Monday 09 – Wednesday 11 December 2024 I WP3511

The,Sustainable,Development,Goals,(sdgs),Logo.,It,Is,A,Global

In partnership with: Foreign, Commonwealth and Development Office (FCDO), the Norwegian Agency for Development Cooperation (NORAD), the German Institute for Development Evaluation (DEval) who has financial support from the German Federal Ministry for Economic Cooperation and Development (BMZ), Children’s Investment Fund Foundation (CIFF), Coopération Globale and International Initiative for Impact Evaluation (3ie).

Executive summary

The world is facing a complex set of interconnected challenges, with many Sustainable Development Goals off-track. There is an urgent need to identify cost-effective solutions, based on evidence about what works, to improve the impact of development policy and practice.

Between 09-11 December 2024, experts and practitioners from around the world gathered at Wilton Park to consider strategies for enhancing the use of evidence in policymaking, forge partnerships, and commit to practical actions designed to increase the impact of evidence-based development efforts worldwide. Throughout the discussions, several recurrent themes emerged around which a series of action points and commitments were structured. These included the barriers to the uptake of evidence, methods and evidence generation, cost-efficiency and cost-effectiveness, locally-led development, balancing context-specificity with implementation at scale, data accessibility and synthesis, and forming working relationships between evidence producers, policymakers, and global partners. Participants agreed a number of strategies to drive forward the use of evidence in global development policy, and expressed a desire to maintain the momentum gathered during this event via a series of follow-up meetings.

Introduction: the value of evidence to global development policy

High-quality evidence has the potential to significantly improve decision-making and enhance the impact of global development policy.

Evidence on what policy interventions work can enable more people around the world to live longer and more meaningful lives. This investment in evidence not only reflects our values but also helps to create stable markets, prevents health threats, and offers a cost-effective alternative to conflict: ultimately strengthening shared security and prosperity. Meanwhile, in today’s fragile geopolitical climate, evidence can enable successful programmes to adapt to changing external circumstances and allow interventions to be both scaled up and applied in a variety of contexts.
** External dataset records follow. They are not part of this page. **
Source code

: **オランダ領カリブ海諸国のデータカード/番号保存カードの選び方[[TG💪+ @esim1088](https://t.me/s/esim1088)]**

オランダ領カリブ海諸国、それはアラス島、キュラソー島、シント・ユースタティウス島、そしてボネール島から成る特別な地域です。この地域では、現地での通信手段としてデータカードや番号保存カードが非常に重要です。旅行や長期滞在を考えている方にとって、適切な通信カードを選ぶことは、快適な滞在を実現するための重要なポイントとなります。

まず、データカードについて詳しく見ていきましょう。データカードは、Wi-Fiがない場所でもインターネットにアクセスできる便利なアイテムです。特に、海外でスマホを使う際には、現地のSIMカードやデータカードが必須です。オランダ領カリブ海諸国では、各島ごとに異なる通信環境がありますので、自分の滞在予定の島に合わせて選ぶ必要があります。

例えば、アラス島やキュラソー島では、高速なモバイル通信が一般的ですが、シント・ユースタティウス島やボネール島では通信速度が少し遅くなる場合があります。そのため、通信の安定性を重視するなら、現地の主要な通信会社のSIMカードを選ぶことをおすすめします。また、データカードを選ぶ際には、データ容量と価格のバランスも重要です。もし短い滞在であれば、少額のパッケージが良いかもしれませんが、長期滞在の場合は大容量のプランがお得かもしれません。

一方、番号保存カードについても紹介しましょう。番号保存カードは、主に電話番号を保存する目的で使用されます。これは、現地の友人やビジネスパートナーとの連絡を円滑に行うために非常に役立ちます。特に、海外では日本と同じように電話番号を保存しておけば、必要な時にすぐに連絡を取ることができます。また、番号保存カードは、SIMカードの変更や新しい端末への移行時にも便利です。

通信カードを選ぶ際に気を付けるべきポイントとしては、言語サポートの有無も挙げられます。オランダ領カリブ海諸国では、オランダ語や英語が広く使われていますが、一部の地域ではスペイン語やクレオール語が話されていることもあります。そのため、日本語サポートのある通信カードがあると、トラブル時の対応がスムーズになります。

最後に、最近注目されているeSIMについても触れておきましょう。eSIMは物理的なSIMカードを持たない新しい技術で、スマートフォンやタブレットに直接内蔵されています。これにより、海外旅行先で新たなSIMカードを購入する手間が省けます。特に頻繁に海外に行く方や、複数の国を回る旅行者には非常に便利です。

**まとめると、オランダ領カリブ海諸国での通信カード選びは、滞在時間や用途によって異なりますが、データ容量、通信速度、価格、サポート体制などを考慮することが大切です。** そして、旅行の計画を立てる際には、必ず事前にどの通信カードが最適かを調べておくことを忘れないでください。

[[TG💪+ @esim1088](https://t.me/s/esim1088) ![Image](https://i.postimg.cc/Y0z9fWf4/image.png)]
Robust evidence also fulfils a range of other key functions. It fosters accountability and transparency, demonstrating to taxpayers in donor countries that their money is being used responsibly and productively and strengthening levels of political trust. It also highlights the importance of continuing to fund global development programmes, and in the context of declining Official Development Assistance (ODA) budgets has the potential to unlock more funding for development from other sources. High-quality evidence can also create and sustain a feedback-loop, generating demand for more evidence and feeding a virtuous cycle with long-term benefits for global development policy.

Recent decades have seen a large uptick in the amount of evidence produced in the global development sphere, with a notable spike in the number of impact evaluations observable during the past five years. However, while we now know more than ever about what works and what doesn’t across a range of global contexts, evidence uptake remains low. To maximise the potential of evidence to improve lives it is vital to work together to promote the value of evidence to those with the power to make decisions, produce research that demonstrates cost-effectiveness, and facilitate successful programme implementation and scalability.